─── RECORDS FOR THE EXERCISE
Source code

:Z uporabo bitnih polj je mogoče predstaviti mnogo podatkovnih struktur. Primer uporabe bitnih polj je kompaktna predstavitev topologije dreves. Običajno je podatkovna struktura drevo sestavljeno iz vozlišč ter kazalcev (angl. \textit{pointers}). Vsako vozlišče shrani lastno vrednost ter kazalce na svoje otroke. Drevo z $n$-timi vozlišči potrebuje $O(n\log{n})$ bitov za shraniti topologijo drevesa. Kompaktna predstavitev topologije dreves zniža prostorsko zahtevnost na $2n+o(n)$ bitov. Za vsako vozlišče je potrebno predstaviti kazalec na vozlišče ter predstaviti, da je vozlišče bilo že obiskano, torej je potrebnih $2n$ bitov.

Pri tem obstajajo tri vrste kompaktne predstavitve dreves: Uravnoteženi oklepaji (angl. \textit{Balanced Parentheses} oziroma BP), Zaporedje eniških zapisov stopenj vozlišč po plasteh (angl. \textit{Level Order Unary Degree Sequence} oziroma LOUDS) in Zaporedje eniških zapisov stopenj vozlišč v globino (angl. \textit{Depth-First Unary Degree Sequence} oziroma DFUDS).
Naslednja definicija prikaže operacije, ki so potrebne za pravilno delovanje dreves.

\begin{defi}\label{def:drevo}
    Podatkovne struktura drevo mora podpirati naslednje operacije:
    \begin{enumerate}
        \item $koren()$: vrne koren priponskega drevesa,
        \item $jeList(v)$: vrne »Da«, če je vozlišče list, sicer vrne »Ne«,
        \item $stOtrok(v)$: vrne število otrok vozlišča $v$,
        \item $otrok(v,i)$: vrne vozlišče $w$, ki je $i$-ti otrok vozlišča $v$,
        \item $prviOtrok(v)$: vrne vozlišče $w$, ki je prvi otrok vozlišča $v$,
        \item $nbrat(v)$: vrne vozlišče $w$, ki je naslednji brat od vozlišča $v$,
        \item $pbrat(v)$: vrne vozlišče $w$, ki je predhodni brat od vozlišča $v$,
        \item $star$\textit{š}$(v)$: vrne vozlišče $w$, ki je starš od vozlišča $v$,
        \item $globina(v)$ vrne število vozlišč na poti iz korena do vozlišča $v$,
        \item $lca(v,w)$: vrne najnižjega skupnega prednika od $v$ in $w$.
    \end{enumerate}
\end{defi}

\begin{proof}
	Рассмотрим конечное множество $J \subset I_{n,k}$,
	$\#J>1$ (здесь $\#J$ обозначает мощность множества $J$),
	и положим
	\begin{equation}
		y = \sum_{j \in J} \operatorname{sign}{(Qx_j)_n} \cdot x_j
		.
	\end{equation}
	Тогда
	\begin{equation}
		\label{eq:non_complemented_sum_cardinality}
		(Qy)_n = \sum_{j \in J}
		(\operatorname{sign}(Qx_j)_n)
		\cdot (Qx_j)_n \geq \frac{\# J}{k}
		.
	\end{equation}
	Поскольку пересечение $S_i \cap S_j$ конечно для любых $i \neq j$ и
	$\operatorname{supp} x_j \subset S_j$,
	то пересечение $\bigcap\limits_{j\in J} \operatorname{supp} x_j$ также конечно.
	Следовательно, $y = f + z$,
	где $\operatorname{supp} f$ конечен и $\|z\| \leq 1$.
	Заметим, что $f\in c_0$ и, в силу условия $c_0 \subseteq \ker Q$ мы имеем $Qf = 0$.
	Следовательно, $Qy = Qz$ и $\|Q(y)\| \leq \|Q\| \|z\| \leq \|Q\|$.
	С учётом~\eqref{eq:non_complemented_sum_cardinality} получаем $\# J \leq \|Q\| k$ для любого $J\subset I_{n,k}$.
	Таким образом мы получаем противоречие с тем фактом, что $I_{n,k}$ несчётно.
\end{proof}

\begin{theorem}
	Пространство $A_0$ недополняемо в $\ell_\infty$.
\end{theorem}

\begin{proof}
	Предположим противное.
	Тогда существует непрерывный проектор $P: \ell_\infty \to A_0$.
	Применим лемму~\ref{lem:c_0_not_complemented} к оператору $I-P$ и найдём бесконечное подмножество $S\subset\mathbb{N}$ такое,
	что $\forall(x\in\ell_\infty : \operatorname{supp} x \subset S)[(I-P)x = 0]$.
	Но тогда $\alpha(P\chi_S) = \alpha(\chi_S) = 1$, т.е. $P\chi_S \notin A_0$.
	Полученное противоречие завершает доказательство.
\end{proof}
──────
WHAT TO WORK ON:
What are the lines above that hold the string "противоречие"? Copy them.

YOUR SOLUTION:
	Таким образом мы получаем противоречие с тем фактом, что $I_{n,k}$ несчётно.
	Полученное противоречие завершает доказательство.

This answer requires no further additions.